Re: [WRN] map e### wrongly marked me down or wrong addr

Gregory Farnum <gregory.farnum@xxxxxxxxxxxxx> · Tue, 28 Feb 2012 08:16:34 -0800



2012/2/28 Székelyi Szabolcs <szekelyi@xxxxxxx>:
> On 2012. February 27. 09:03:11 Sage Weil wrote:
>> On Mon, 27 Feb 2012, Székelyi Szabolcs wrote:
>> > whenever I restart osd.0 I see a pair of messages like
>> >
>> > 2012-02-27 17:26:00.132666 mon.0 <osd_1_ip>:6789/0 106 : [INF] osd.0
>> > <osd_0_ip>:6801/29931 failed (by osd.1 <osd_1_ip>:6806/20125)
>> > 2012-02-27 17:26:21.074926 osd.0 <osd_0_ip>:6801/29931 1 : [WRN] map
>> > e370
>> > wrongly marked me down or wrong addr
>> >
>> > a couple of times. The situation stabilizes in a normal state after
>> > about two minutes.
>> >
>> > Should I worry about this? Maybe the first message is about the just
>> > killed OSD, and the second comes from the new incarnation, and this is
>> > completely normal?
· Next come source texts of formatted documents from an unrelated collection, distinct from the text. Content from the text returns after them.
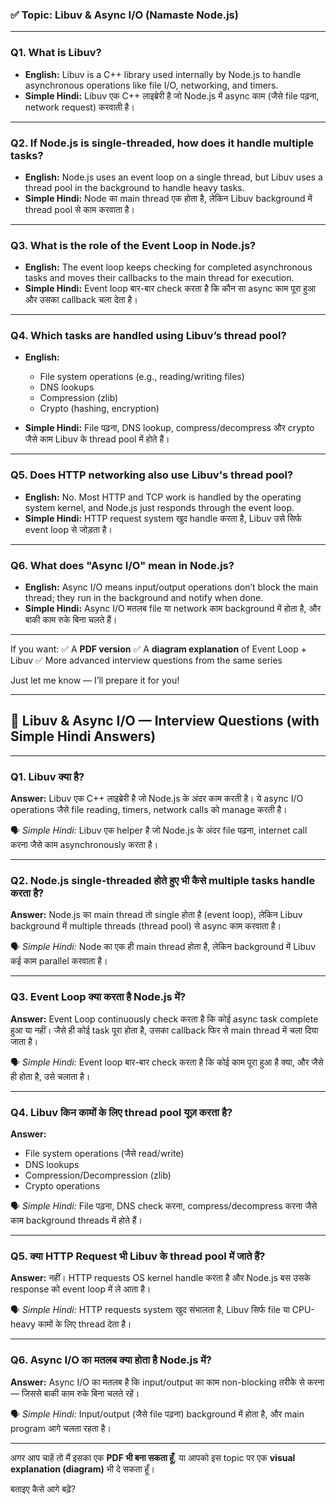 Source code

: 
### ✅ **Topic: Libuv & Async I/O (Namaste Node.js)**

---

### **Q1. What is Libuv?**

* **English:**
  Libuv is a C++ library used internally by Node.js to handle asynchronous operations like file I/O, networking, and timers.
* **Simple Hindi:**
  Libuv एक C++ लाइब्रेरी है जो Node.js में async काम (जैसे file पढ़ना, network request) करवाती है।

---

### **Q2. If Node.js is single-threaded, how does it handle multiple tasks?**

* **English:**
  Node.js uses an event loop on a single thread, but Libuv uses a thread pool in the background to handle heavy tasks.
* **Simple Hindi:**
  Node का main thread एक होता है, लेकिन Libuv background में thread pool से काम करवाता है।

---

### **Q3. What is the role of the Event Loop in Node.js?**

* **English:**
  The event loop keeps checking for completed asynchronous tasks and moves their callbacks to the main thread for execution.
* **Simple Hindi:**
  Event loop बार-बार check करता है कि कौन सा async काम पूरा हुआ और उसका callback चला देता है।

---

### **Q4. Which tasks are handled using Libuv’s thread pool?**

* **English:**

  * File system operations (e.g., reading/writing files)
  * DNS lookups
  * Compression (zlib)
  * Crypto (hashing, encryption)
* **Simple Hindi:**
  File पढ़ना, DNS lookup, compress/decompress और crypto जैसे काम Libuv के thread pool में होते हैं।

---

### **Q5. Does HTTP networking also use Libuv's thread pool?**

* **English:**
  No. Most HTTP and TCP work is handled by the operating system kernel, and Node.js just responds through the event loop.
* **Simple Hindi:**
  HTTP request system खुद handle करता है, Libuv उसे सिर्फ event loop से जोड़ता है।

---

### **Q6. What does "Async I/O" mean in Node.js?**

* **English:**
  Async I/O means input/output operations don’t block the main thread; they run in the background and notify when done.
* **Simple Hindi:**
  Async I/O मतलब file या network काम background में होता है, और बाकी काम रुके बिना चलते हैं।

---

If you want:
✅ A **PDF version**
✅ A **diagram explanation** of Event Loop + Libuv
✅ More advanced interview questions from the same series

Just let me know — I’ll prepare it for you!


---

## 📌 Libuv & Async I/O — Interview Questions (with Simple Hindi Answers)

---

### **Q1. Libuv क्या है?**

**Answer:**
Libuv एक C++ लाइब्रेरी है जो Node.js के अंदर काम करती है। ये async I/O operations जैसे file reading, timers, network calls को manage करती है।

🗣️ *Simple Hindi:*
Libuv एक helper है जो Node.js के अंदर file पढ़ना, internet call करना जैसे काम asynchronously करता है।

---

### **Q2. Node.js single-threaded होते हुए भी कैसे multiple tasks handle करता है?**

**Answer:**
Node.js का main thread तो single होता है (event loop), लेकिन Libuv background में multiple threads (thread pool) से async काम करवाता है।

🗣️ *Simple Hindi:*
Node का एक ही main thread होता है, लेकिन background में Libuv कई काम parallel करवाता है।

---

### **Q3. Event Loop क्या करता है Node.js में?**

**Answer:**
Event Loop continuously check करता है कि कोई async task complete हुआ या नहीं। जैसे ही कोई task पूरा होता है, उसका callback फिर से main thread में चला दिया जाता है।

🗣️ *Simple Hindi:*
Event loop बार-बार check करता है कि कोई काम पूरा हुआ है क्या, और जैसे ही होता है, उसे चलाता है।

---

### **Q4. Libuv किन कामों के लिए thread pool यूज़ करता है?**

**Answer:**

* File system operations (जैसे read/write)
* DNS lookups
* Compression/Decompression (zlib)
* Crypto operations

🗣️ *Simple Hindi:*
File पढ़ना, DNS check करना, compress/decompress करना जैसे काम background threads में होते हैं।

---

### **Q5. क्या HTTP Request भी Libuv के thread pool में जाते हैं?**

**Answer:**
नहीं। HTTP requests OS kernel handle करता है और Node.js बस उसके response को event loop में ले आता है।

🗣️ *Simple Hindi:*
HTTP requests system खुद संभालता है, Libuv सिर्फ file या CPU-heavy कामों के लिए thread देता है।

---

### **Q6. Async I/O का मतलब क्या होता है Node.js में?**

**Answer:**
Async I/O का मतलब है कि input/output का काम non-blocking तरीके से करना — जिससे बाकी काम रुके बिना चलते रहें।

🗣️ *Simple Hindi:*
Input/output (जैसे file पढ़ना) background में होता है, और main program आगे चलता रहता है।

---

अगर आप चाहें तो मैं इसका एक **PDF भी बना सकता हूँ**, या आपको इस topic पर एक **visual explanation (diagram)** भी दे सकता हूँ।

बताइए कैसे आगे बढ़ें?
This is Ceph 0.41.
>>
>> It's not normal.  Wido was seeing something similar, I think.  I suspect
>> the problem is that during startup ceph-osd just busy, but the heartbeat
>> code is such that it's not supposed to miss them.
>>
>> Can you reproduce this with 'debug ms = 1'?
>
> Yes, I managed to. Output of ceph -w attached (with IP addresses mangled). My
> setup is 3 nodes, node 1 and 2 running OSD, MDS and MON, node 3 running MON
> only. I also have the logs from all nodes in case you need it.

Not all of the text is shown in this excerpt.